Union lehnt starre Arbeitszeitregeln für mehr Flexibilität ab
Die Unionsfraktion im Bundestag hat sich gegen Pläne ausgesprochen, die wöchentliche Arbeitszeit an Tarifverträge zu knüpfen. Ihre Mitglieder argumentieren, dass ein solcher Schritt die Flexibilität für Arbeitnehmer und Arbeitgeber gleichermaßen einschränken würde.
Marc Biadacz (CDU) betonte die Bedeutung einer maximalen wöchentlichen Arbeitszeit. Seiner Ansicht nach gewährleiste dies Anpassungsfähigkeit in verschiedenen Berufen, ohne unnötige Beschränkungen.
Biadacz unterstrich zudem, dass die Arbeitszeiterfassung einfach und ohne überflüssige Bürokratie bleiben müsse. Er fügte hinzu, dass Unternehmen die Freiheit behalten sollten, dort, wo es sinnvoll ist, auf vertrauensbasierte Arbeitszeitmodelle zu setzen.

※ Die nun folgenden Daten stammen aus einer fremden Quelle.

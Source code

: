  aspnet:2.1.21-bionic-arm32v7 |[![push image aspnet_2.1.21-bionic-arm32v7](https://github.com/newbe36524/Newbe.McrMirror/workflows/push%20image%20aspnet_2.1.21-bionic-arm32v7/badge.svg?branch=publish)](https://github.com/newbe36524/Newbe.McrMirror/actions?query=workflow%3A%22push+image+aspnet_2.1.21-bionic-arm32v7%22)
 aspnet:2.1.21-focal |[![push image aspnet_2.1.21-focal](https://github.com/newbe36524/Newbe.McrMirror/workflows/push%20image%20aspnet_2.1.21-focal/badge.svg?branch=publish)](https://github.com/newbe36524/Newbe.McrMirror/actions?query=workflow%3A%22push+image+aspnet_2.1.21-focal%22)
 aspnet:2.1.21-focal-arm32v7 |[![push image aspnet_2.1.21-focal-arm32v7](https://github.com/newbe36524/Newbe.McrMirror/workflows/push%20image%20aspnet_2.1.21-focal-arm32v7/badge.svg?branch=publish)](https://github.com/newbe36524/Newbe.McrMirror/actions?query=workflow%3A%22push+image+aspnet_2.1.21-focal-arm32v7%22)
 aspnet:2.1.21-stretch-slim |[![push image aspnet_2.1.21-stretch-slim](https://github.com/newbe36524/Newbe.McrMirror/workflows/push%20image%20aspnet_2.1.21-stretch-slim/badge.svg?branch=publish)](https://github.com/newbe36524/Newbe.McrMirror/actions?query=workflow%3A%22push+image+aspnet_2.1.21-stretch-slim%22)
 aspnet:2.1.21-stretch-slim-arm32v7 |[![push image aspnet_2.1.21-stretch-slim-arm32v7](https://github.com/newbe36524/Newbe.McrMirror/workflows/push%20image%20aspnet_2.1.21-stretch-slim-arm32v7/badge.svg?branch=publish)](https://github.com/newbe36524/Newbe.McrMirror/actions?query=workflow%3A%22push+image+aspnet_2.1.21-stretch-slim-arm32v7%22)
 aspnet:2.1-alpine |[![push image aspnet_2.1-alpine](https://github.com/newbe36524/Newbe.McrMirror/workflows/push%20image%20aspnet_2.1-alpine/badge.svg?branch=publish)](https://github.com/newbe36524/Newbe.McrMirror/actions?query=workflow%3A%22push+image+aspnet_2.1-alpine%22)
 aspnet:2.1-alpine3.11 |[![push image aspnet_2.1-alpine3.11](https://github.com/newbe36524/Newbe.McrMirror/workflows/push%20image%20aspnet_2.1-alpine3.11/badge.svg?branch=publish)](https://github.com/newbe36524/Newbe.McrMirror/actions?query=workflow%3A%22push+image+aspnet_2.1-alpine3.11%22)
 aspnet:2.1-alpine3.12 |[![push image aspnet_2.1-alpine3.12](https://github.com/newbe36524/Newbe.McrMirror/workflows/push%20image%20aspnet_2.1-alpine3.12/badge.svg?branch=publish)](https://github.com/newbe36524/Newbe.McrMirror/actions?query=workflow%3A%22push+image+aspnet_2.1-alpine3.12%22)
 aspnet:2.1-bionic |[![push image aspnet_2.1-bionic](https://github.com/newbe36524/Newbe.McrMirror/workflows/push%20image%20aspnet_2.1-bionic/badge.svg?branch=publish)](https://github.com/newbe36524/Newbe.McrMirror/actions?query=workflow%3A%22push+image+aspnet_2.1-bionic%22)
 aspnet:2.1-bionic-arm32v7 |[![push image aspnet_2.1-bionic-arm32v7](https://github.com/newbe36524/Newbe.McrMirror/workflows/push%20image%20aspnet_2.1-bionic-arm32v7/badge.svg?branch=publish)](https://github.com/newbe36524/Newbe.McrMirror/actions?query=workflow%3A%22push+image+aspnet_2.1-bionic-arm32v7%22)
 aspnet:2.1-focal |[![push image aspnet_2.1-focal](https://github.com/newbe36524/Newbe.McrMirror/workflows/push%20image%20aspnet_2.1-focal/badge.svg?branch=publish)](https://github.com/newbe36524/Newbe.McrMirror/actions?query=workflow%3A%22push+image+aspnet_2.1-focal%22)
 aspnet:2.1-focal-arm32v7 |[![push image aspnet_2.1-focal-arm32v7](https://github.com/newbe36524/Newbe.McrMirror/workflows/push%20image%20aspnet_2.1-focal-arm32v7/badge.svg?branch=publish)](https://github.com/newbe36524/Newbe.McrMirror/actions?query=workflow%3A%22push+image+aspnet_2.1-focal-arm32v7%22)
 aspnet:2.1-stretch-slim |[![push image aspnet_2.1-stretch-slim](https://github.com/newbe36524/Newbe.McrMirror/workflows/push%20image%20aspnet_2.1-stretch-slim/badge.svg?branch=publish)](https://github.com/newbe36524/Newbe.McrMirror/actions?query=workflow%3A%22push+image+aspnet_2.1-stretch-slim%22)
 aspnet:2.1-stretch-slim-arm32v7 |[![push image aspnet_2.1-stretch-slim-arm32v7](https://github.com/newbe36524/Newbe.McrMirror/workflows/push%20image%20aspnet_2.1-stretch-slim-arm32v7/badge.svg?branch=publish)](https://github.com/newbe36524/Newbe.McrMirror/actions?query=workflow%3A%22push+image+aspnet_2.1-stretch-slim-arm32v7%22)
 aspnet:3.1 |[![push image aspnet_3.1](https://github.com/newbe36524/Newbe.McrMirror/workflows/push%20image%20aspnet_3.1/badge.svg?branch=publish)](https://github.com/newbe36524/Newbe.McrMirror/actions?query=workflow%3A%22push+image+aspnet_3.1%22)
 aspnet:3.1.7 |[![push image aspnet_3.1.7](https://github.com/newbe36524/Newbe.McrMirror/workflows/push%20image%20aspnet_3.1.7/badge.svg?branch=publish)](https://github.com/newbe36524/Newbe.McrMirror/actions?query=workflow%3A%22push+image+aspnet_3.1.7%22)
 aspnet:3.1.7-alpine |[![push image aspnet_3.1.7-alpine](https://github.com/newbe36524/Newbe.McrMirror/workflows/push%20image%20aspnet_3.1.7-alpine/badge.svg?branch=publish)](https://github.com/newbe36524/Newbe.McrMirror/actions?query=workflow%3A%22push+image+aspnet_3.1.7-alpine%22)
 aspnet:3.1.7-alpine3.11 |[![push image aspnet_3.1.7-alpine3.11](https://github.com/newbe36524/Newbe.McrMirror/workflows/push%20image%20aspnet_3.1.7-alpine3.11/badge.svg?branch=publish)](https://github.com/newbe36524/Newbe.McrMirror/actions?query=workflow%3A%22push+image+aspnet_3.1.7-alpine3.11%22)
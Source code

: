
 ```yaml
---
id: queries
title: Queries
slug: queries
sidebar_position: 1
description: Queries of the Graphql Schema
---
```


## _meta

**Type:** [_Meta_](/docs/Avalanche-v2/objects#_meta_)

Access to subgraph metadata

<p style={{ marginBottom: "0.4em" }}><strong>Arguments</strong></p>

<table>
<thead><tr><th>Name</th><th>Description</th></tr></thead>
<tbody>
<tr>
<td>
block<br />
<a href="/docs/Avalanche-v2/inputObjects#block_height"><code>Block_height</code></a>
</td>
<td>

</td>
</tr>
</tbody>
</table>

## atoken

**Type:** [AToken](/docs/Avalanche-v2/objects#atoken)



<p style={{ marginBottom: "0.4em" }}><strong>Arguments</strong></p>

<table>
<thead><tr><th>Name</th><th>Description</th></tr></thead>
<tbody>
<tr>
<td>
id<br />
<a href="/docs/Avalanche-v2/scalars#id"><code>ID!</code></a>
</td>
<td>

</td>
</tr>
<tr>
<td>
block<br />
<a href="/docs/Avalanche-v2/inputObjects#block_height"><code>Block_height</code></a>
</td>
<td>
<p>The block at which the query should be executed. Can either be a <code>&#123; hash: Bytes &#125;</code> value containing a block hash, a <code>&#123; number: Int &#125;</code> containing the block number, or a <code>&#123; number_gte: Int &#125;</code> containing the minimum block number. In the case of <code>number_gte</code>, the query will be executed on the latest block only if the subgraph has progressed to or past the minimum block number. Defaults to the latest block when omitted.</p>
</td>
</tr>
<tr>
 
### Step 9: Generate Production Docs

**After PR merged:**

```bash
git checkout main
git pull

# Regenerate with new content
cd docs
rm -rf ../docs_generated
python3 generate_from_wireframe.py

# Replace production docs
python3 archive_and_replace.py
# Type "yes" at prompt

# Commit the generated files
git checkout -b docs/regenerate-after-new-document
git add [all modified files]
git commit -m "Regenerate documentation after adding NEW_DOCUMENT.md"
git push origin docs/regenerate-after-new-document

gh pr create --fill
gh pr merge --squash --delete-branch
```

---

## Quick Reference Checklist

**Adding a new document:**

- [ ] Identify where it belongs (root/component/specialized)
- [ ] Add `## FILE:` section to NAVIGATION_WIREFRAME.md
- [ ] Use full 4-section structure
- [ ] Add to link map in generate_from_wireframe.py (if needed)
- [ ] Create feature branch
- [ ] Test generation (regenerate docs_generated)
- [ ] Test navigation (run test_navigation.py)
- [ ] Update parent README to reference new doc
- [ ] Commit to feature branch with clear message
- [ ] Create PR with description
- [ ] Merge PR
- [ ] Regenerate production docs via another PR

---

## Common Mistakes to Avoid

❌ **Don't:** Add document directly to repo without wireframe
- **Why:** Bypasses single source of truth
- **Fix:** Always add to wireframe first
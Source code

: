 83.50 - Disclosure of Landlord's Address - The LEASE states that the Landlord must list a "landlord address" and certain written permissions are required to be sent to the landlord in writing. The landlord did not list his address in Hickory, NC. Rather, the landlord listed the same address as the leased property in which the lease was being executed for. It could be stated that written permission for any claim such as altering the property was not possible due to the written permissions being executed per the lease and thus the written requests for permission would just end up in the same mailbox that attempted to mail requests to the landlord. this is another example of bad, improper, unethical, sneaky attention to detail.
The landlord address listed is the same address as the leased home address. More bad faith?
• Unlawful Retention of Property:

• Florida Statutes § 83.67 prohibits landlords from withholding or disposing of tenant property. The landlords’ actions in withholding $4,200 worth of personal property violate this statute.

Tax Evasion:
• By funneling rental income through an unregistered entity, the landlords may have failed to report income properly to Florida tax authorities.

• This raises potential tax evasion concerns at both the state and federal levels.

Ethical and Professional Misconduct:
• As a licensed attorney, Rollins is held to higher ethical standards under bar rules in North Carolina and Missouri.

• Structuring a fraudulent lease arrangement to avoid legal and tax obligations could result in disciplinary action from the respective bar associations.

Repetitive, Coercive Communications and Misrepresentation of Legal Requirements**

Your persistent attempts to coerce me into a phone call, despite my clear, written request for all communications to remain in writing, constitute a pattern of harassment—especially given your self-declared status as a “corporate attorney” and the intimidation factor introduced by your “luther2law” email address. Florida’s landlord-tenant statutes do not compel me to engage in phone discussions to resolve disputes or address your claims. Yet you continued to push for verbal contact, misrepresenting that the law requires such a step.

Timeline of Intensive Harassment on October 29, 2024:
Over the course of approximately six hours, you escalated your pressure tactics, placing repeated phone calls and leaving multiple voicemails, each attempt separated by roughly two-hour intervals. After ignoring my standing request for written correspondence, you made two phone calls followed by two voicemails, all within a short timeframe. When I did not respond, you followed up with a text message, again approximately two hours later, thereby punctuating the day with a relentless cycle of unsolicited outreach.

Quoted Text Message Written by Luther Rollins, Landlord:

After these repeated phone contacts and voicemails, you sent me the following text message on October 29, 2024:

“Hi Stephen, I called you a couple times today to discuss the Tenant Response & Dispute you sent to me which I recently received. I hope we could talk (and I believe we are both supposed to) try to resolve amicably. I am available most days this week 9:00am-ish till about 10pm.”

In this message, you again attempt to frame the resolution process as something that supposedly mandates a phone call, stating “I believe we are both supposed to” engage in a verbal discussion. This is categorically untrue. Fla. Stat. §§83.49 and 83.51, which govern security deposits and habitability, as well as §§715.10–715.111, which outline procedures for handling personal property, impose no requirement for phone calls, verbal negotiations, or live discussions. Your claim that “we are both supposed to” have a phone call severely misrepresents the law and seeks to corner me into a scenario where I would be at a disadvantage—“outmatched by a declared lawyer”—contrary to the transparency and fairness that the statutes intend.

Die Position der Union zielt darauf ab, die Flexibilität für alle Beschäftigten zu bewahren – unabhängig davon, ob sie unter Tarifverträge fallen. Die Fraktion besteht darauf, dass Unternehmen und Arbeitnehmer die Möglichkeit haben sollten, die Arbeitszeiten so zu gestalten, wie es ihren Bedürfnissen entspricht.